TASK STATEMENT: An exact copy of every record is the required answer.

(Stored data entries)
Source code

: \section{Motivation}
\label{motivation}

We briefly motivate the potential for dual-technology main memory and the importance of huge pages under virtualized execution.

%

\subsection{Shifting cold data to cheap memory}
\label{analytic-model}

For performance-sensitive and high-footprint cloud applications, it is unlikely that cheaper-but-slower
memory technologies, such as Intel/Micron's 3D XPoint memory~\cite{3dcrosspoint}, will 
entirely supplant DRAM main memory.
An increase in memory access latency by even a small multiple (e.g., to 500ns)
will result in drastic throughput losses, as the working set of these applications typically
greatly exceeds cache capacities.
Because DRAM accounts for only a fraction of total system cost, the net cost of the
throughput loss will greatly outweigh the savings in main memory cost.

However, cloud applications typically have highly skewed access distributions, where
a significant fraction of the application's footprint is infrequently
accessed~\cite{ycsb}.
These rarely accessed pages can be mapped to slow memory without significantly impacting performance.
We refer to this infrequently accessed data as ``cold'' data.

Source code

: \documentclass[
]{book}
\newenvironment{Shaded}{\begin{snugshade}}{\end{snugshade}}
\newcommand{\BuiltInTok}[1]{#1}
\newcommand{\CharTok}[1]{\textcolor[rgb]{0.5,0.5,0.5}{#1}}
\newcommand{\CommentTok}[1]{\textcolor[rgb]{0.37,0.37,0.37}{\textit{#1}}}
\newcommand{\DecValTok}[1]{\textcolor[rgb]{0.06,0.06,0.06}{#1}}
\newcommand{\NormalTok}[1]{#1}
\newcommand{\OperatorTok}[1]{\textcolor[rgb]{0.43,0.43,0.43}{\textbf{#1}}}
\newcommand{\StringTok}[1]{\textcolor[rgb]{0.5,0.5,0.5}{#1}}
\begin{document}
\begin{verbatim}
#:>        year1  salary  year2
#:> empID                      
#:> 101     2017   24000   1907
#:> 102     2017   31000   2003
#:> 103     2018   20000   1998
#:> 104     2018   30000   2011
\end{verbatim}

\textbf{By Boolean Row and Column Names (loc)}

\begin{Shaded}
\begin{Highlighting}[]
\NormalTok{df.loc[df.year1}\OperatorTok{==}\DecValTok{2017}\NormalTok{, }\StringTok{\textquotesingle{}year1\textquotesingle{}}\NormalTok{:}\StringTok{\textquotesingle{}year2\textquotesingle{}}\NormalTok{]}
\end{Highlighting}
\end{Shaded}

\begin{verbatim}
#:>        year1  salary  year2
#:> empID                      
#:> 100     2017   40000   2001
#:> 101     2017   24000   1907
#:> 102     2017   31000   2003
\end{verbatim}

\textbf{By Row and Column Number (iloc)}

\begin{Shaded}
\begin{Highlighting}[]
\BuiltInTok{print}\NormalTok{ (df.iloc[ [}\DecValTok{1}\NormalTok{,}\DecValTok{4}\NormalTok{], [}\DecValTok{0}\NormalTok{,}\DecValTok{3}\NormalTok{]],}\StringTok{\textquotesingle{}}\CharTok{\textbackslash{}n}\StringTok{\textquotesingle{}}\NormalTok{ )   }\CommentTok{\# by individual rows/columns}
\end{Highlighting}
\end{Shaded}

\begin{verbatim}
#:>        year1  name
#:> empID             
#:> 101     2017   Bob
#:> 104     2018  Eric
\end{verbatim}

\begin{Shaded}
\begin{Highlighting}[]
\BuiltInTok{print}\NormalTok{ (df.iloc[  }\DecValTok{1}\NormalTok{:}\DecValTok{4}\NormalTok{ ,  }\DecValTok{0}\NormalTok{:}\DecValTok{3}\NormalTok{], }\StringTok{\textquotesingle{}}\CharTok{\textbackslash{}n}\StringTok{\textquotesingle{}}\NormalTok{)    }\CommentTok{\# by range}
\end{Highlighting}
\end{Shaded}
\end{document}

REPLY TO THE TASK:
Source code

: \section{Motivation}
\label{motivation}

We briefly motivate the potential for dual-technology main memory and the importance of huge pages under virtualized execution.

%

\subsection{Shifting cold data to cheap memory}
\label{analytic-model}

For performance-sensitive and high-footprint cloud applications, it is unlikely that cheaper-but-slower
memory technologies, such as Intel/Micron's 3D XPoint memory~\cite{3dcrosspoint}, will 
entirely supplant DRAM main memory.
An increase in memory access latency by even a small multiple (e.g., to 500ns)
will result in drastic throughput losses, as the working set of these applications typically
greatly exceeds cache capacities.
Because DRAM accounts for only a fraction of total system cost, the net cost of the
throughput loss will greatly outweigh the savings in main memory cost.

However, cloud applications typically have highly skewed access distributions, where
a significant fraction of the application's footprint is infrequently
accessed~\cite{ycsb}.
These rarely accessed pages can be mapped to slow memory without significantly impacting performance.
We refer to this infrequently accessed data as ``cold'' data.

Source code

: \documentclass[
]{book}
\newenvironment{Shaded}{\begin{snugshade}}{\end{snugshade}}
\newcommand{\BuiltInTok}[1]{#1}
\newcommand{\CharTok}[1]{\textcolor[rgb]{0.5,0.5,0.5}{#1}}
\newcommand{\CommentTok}[1]{\textcolor[rgb]{0.37,0.37,0.37}{\textit{#1}}}
\newcommand{\DecValTok}[1]{\textcolor[rgb]{0.06,0.06,0.06}{#1}}
\newcommand{\NormalTok}[1]{#1}
\newcommand{\OperatorTok}[1]{\textcolor[rgb]{0.43,0.43,0.43}{\textbf{#1}}}
\newcommand{\StringTok}[1]{\textcolor[rgb]{0.5,0.5,0.5}{#1}}
\begin{document}
\begin{verbatim}
#:>        year1  salary  year2
#:> empID                      
#:> 101     2017   24000   1907
#:> 102     2017   31000   2003
#:> 103     2018   20000   1998
#:> 104     2018   30000   2011
\end{verbatim}

\textbf{By Boolean Row and Column Names (loc)}

\begin{Shaded}
\begin{Highlighting}[]
\NormalTok{df.loc[df.year1}\OperatorTok{==}\DecValTok{2017}\NormalTok{, }\StringTok{\textquotesingle{}year1\textquotesingle{}}\NormalTok{:}\StringTok{\textquotesingle{}year2\textquotesingle{}}\NormalTok{]}
\end{Highlighting}
\end{Shaded}

\begin{verbatim}
#:>        year1  salary  year2
#:> empID                      
#:> 100     2017   40000   2001
#:> 101     2017   24000   1907
#:> 102     2017   31000   2003
\end{verbatim}

\textbf{By Row and Column Number (iloc)}

\begin{Shaded}
\begin{Highlighting}[]
\BuiltInTok{print}\NormalTok{ (df.iloc[ [}\DecValTok{1}\NormalTok{,}\DecValTok{4}\NormalTok{], [}\DecValTok{0}\NormalTok{,}\DecValTok{3}\NormalTok{]],}\StringTok{\textquotesingle{}}\CharTok{\textbackslash{}n}\StringTok{\textquotesingle{}}\NormalTok{ )   }\CommentTok{\# by individual rows/columns}
\end{Highlighting}
\end{Shaded}

\begin{verbatim}
#:>        year1  name
#:> empID             
#:> 101     2017   Bob
#:> 104     2018  Eric
\end{verbatim}

\begin{Shaded}
\begin{Highlighting}[]
\BuiltInTok{print}\NormalTok{ (df.iloc[  }\DecValTok{1}\NormalTok{:}\DecValTok{4}\NormalTok{ ,  }\DecValTok{0}\NormalTok{:}\DecValTok{3}\NormalTok{], }\StringTok{\textquotesingle{}}\CharTok{\textbackslash{}n}\StringTok{\textquotesingle{}}\NormalTok{)    }\CommentTok{\# by range}
\end{Highlighting}
\end{Shaded}
\end{document}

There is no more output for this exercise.